Records from a collection

[Start of Attachment]

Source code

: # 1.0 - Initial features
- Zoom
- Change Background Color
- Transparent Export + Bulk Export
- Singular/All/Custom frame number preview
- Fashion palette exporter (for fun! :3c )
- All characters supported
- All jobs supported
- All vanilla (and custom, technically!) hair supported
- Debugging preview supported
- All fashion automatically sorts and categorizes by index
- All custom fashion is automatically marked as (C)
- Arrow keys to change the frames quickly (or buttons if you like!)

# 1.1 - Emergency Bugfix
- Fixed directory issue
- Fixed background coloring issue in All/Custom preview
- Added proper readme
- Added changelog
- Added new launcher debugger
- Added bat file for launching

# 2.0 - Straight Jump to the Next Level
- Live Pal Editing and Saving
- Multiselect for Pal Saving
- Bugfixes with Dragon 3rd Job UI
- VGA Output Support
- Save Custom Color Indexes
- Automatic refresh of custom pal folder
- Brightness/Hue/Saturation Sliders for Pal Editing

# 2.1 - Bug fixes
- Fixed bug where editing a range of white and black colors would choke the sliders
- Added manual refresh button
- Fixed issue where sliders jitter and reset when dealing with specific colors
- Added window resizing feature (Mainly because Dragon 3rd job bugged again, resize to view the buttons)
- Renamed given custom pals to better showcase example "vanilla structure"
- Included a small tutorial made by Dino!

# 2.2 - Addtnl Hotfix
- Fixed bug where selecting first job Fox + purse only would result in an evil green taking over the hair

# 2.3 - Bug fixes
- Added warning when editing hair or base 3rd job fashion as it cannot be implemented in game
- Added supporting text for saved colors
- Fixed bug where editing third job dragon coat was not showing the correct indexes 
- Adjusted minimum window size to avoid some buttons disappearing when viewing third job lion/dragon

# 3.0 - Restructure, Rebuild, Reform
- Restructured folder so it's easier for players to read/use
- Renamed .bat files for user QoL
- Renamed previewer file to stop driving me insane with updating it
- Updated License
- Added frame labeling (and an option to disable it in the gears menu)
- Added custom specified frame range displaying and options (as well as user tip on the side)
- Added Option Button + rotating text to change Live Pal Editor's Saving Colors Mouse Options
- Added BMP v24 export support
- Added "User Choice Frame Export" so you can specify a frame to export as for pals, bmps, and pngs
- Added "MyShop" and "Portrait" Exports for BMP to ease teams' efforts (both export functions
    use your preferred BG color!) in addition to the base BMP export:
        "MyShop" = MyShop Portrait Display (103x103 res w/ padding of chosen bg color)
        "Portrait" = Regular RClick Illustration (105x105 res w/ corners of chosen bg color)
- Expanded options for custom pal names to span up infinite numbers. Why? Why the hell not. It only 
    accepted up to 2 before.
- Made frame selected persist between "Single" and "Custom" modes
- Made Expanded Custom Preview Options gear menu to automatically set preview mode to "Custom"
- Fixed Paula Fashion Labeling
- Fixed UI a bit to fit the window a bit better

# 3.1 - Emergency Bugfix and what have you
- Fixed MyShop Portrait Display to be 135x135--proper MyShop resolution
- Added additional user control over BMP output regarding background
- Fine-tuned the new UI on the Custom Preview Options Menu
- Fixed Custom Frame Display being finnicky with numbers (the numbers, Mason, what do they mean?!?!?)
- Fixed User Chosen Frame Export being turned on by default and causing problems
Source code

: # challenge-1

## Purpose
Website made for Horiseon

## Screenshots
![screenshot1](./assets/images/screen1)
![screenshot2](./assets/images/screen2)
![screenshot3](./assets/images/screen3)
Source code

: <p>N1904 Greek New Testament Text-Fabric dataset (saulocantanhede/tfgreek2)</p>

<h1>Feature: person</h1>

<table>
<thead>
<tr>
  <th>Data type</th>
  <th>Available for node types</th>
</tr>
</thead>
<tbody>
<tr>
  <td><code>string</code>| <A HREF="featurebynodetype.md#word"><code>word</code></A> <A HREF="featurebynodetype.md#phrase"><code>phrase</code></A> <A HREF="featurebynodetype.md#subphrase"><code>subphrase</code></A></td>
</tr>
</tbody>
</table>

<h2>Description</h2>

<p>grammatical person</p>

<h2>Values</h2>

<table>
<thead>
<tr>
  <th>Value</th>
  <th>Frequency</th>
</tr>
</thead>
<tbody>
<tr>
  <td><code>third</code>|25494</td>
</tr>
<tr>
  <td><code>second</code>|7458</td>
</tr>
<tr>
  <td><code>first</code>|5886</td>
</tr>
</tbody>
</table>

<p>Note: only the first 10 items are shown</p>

[End of Attachment]
[Start of Attachment]

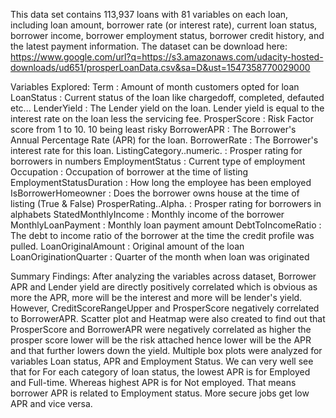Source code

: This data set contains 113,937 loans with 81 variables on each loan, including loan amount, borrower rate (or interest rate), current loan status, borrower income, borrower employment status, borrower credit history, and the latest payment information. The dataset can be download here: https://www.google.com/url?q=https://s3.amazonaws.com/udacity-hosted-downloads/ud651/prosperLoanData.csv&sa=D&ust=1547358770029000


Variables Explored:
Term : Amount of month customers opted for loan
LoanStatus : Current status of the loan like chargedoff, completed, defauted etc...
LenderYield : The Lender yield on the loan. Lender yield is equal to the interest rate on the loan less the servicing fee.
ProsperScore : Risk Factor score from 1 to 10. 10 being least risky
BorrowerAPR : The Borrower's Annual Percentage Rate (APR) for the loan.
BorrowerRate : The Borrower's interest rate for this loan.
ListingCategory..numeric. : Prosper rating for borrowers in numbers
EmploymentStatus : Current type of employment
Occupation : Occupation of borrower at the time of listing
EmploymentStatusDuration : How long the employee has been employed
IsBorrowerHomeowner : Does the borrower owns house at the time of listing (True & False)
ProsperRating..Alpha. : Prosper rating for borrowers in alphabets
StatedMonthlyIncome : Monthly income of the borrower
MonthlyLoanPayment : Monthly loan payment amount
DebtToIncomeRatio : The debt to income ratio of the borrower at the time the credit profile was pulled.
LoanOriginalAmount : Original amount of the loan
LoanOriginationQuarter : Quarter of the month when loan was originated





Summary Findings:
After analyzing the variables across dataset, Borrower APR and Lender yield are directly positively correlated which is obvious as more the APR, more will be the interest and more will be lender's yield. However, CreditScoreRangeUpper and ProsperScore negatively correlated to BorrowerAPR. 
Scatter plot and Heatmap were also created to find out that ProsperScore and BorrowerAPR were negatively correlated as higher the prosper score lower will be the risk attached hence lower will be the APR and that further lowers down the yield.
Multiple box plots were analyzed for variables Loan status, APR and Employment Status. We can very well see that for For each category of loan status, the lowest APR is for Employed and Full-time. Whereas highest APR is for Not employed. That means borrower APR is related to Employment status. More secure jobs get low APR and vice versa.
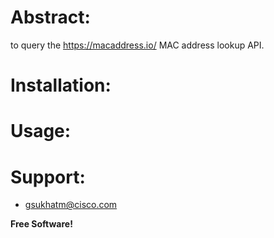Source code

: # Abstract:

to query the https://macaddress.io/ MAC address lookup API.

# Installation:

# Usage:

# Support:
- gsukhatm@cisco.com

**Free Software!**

[End of Attachment]
[Start of Attachment]

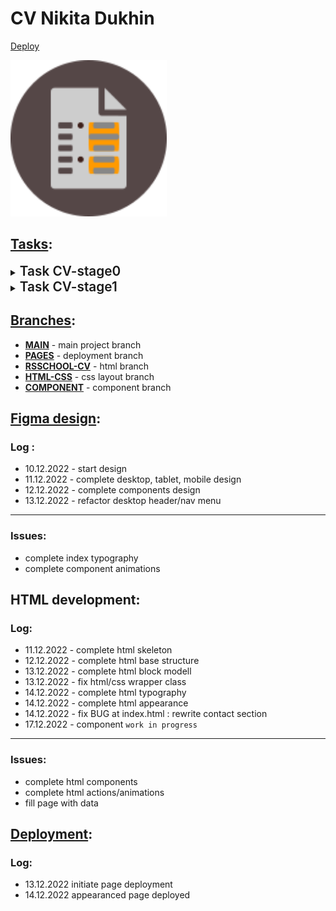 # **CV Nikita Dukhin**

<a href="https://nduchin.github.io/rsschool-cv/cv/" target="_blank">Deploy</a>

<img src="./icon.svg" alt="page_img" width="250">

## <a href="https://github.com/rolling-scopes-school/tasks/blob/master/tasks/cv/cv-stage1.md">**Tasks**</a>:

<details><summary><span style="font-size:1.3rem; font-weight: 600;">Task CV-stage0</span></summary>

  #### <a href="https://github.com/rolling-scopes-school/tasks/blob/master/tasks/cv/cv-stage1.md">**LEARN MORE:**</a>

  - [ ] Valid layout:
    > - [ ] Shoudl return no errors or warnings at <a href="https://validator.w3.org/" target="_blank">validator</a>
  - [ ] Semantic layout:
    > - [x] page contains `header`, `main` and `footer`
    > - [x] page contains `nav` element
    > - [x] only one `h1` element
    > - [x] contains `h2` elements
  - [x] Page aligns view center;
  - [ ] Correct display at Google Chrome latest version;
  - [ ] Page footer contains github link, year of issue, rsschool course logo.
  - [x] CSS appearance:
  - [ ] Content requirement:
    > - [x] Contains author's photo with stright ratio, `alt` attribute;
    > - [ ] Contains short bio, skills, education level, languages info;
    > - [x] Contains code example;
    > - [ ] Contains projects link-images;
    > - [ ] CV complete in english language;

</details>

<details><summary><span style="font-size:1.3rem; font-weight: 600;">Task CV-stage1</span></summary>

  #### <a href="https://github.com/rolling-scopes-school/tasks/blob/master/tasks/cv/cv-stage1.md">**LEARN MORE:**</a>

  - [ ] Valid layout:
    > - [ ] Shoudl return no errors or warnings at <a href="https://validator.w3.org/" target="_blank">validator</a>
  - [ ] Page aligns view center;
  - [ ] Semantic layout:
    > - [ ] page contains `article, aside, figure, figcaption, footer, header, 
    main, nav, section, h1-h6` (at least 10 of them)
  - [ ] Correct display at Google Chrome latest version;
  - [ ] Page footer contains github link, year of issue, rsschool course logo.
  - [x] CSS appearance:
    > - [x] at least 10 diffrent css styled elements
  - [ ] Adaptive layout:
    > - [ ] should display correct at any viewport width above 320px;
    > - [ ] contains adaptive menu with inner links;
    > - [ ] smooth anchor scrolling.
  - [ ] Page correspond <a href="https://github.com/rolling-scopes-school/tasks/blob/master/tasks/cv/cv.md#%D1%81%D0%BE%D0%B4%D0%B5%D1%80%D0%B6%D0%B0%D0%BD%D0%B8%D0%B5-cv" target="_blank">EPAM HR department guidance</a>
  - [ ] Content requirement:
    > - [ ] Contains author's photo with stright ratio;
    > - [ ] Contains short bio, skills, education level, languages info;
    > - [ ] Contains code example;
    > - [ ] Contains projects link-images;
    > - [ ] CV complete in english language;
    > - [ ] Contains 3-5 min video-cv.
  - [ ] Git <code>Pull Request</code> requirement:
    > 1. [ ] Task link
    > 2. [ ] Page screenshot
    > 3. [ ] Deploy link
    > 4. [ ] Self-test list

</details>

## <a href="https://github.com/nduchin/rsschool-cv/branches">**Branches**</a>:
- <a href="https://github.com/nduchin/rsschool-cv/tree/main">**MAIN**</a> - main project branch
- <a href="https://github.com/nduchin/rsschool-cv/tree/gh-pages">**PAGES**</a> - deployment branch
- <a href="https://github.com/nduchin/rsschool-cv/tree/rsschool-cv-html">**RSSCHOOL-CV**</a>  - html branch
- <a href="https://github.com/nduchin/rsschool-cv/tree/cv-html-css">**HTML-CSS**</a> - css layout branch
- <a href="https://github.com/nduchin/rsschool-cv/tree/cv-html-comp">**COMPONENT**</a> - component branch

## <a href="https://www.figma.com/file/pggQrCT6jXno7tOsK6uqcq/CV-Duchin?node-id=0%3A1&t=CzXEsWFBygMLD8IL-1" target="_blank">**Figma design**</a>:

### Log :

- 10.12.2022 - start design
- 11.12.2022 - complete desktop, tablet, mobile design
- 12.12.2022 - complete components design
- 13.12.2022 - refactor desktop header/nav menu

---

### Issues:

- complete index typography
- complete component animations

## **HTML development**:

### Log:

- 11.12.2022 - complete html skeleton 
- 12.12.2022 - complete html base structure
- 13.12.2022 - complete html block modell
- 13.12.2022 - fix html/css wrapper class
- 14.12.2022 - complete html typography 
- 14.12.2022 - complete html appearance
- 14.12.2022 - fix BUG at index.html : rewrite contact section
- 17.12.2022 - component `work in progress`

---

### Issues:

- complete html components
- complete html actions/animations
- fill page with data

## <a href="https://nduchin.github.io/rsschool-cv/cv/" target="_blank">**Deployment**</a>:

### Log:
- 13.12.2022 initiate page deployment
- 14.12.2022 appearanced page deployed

[End of Attachment]

Task instructions: Copy out the lines above exactly, beginning at the one that contains "- 13.12.2022 initiate page deployment" and ending at the one that contains "- 14.12.2022 appearanced page deployed".

The completed task:
- 13.12.2022 initiate page deployment
- 14.12.2022 appearanced page deployed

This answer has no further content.